**ASSIGNED TASK**
Below are some records. Repeat exactly the lines from the one containing "## 6. 🔍 관련된 얼굴 부위나 위치 정보" through the final line.

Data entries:
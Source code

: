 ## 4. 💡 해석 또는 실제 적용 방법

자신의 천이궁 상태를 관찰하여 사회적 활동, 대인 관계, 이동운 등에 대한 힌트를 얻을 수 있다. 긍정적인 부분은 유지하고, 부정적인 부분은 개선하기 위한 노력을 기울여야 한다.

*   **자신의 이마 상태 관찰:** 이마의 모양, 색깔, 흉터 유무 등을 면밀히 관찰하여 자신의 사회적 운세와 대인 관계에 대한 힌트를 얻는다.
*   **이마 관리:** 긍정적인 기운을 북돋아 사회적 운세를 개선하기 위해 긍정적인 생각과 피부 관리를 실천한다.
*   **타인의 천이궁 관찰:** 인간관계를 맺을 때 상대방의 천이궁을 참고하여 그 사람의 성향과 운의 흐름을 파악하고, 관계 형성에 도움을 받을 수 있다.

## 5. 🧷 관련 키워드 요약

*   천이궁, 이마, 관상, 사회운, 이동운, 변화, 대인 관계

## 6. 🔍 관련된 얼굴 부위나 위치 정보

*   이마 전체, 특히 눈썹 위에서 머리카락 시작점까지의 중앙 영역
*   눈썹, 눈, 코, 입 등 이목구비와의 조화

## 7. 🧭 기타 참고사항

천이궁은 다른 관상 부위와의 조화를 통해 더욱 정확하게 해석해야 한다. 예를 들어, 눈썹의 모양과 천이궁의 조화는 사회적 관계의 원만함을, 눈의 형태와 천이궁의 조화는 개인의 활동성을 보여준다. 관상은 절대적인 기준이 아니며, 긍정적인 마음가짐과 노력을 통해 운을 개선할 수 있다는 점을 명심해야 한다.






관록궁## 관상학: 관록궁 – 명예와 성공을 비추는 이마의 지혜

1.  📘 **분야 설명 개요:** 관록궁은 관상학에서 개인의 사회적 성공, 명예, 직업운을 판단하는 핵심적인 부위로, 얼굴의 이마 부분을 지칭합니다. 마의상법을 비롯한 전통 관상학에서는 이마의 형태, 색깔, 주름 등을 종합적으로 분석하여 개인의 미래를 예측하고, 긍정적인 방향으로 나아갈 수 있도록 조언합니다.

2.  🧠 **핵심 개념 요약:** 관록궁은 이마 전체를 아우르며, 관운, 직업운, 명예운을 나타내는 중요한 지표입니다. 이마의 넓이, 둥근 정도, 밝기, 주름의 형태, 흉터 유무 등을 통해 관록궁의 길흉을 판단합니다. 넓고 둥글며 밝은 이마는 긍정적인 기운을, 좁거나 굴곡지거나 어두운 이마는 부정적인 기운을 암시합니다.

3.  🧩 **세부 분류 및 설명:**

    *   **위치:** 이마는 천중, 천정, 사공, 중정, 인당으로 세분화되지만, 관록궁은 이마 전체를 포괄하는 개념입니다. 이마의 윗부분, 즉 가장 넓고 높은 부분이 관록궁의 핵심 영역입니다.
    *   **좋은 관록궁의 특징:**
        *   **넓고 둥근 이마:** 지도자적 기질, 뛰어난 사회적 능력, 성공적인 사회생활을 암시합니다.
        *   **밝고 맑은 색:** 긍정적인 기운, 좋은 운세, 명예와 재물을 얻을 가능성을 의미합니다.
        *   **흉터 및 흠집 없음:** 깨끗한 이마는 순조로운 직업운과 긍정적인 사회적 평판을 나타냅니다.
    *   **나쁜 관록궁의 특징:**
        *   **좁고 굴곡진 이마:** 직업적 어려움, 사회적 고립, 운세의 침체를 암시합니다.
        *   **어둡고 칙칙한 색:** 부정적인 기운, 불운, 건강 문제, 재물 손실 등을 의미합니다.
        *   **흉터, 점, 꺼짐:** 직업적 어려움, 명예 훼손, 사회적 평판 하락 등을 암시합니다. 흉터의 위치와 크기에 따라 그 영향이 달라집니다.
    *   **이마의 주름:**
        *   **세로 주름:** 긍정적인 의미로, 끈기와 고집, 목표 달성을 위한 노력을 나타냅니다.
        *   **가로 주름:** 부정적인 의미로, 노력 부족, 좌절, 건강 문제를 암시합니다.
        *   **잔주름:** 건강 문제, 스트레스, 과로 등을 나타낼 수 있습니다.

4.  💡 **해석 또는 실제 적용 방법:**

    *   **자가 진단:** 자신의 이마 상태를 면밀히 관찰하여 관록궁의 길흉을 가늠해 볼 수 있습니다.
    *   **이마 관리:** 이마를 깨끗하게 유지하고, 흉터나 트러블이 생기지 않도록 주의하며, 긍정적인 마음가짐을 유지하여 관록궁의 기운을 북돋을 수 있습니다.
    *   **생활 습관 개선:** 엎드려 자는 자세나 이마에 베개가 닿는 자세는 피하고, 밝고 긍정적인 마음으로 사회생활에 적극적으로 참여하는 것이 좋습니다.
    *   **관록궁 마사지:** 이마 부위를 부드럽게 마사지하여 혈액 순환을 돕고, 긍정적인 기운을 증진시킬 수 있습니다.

**TASK RESULT**
## 6. 🔍 관련된 얼굴 부위나 위치 정보

*   이마 전체, 특히 눈썹 위에서 머리카락 시작점까지의 중앙 영역
*   눈썹, 눈, 코, 입 등 이목구비와의 조화

## 7. 🧭 기타 참고사항

천이궁은 다른 관상 부위와의 조화를 통해 더욱 정확하게 해석해야 한다. 예를 들어, 눈썹의 모양과 천이궁의 조화는 사회적 관계의 원만함을, 눈의 형태와 천이궁의 조화는 개인의 활동성을 보여준다. 관상은 절대적인 기준이 아니며, 긍정적인 마음가짐과 노력을 통해 운을 개선할 수 있다는 점을 명심해야 한다.






관록궁## 관상학: 관록궁 – 명예와 성공을 비추는 이마의 지혜

1.  📘 **분야 설명 개요:** 관록궁은 관상학에서 개인의 사회적 성공, 명예, 직업운을 판단하는 핵심적인 부위로, 얼굴의 이마 부분을 지칭합니다. 마의상법을 비롯한 전통 관상학에서는 이마의 형태, 색깔, 주름 등을 종합적으로 분석하여 개인의 미래를 예측하고, 긍정적인 방향으로 나아갈 수 있도록 조언합니다.

2.  🧠 **핵심 개념 요약:** 관록궁은 이마 전체를 아우르며, 관운, 직업운, 명예운을 나타내는 중요한 지표입니다. 이마의 넓이, 둥근 정도, 밝기, 주름의 형태, 흉터 유무 등을 통해 관록궁의 길흉을 판단합니다. 넓고 둥글며 밝은 이마는 긍정적인 기운을, 좁거나 굴곡지거나 어두운 이마는 부정적인 기운을 암시합니다.

3.  🧩 **세부 분류 및 설명:**

    *   **위치:** 이마는 천중, 천정, 사공, 중정, 인당으로 세분화되지만, 관록궁은 이마 전체를 포괄하는 개념입니다. 이마의 윗부분, 즉 가장 넓고 높은 부분이 관록궁의 핵심 영역입니다.
    *   **좋은 관록궁의 특징:**
        *   **넓고 둥근 이마:** 지도자적 기질, 뛰어난 사회적 능력, 성공적인 사회생활을 암시합니다.
        *   **밝고 맑은 색:** 긍정적인 기운, 좋은 운세, 명예와 재물을 얻을 가능성을 의미합니다.
        *   **흉터 및 흠집 없음:** 깨끗한 이마는 순조로운 직업운과 긍정적인 사회적 평판을 나타냅니다.
    *   **나쁜 관록궁의 특징:**
        *   **좁고 굴곡진 이마:** 직업적 어려움, 사회적 고립, 운세의 침체를 암시합니다.
        *   **어둡고 칙칙한 색:** 부정적인 기운, 불운, 건강 문제, 재물 손실 등을 의미합니다.
        *   **흉터, 점, 꺼짐:** 직업적 어려움, 명예 훼손, 사회적 평판 하락 등을 암시합니다. 흉터의 위치와 크기에 따라 그 영향이 달라집니다.
    *   **이마의 주름:**
        *   **세로 주름:** 긍정적인 의미로, 끈기와 고집, 목표 달성을 위한 노력을 나타냅니다.
        *   **가로 주름:** 부정적인 의미로, 노력 부족, 좌절, 건강 문제를 암시합니다.
        *   **잔주름:** 건강 문제, 스트레스, 과로 등을 나타낼 수 있습니다.

4.  💡 **해석 또는 실제 적용 방법:**

    *   **자가 진단:** 자신의 이마 상태를 면밀히 관찰하여 관록궁의 길흉을 가늠해 볼 수 있습니다.
    *   **이마 관리:** 이마를 깨끗하게 유지하고, 흉터나 트러블이 생기지 않도록 주의하며, 긍정적인 마음가짐을 유지하여 관록궁의 기운을 북돋을 수 있습니다.
    *   **생활 습관 개선:** 엎드려 자는 자세나 이마에 베개가 닿는 자세는 피하고, 밝고 긍정적인 마음으로 사회생활에 적극적으로 참여하는 것이 좋습니다.
    *   **관록궁 마사지:** 이마 부위를 부드럽게 마사지하여 혈액 순환을 돕고, 긍정적인 기운을 증진시킬 수 있습니다.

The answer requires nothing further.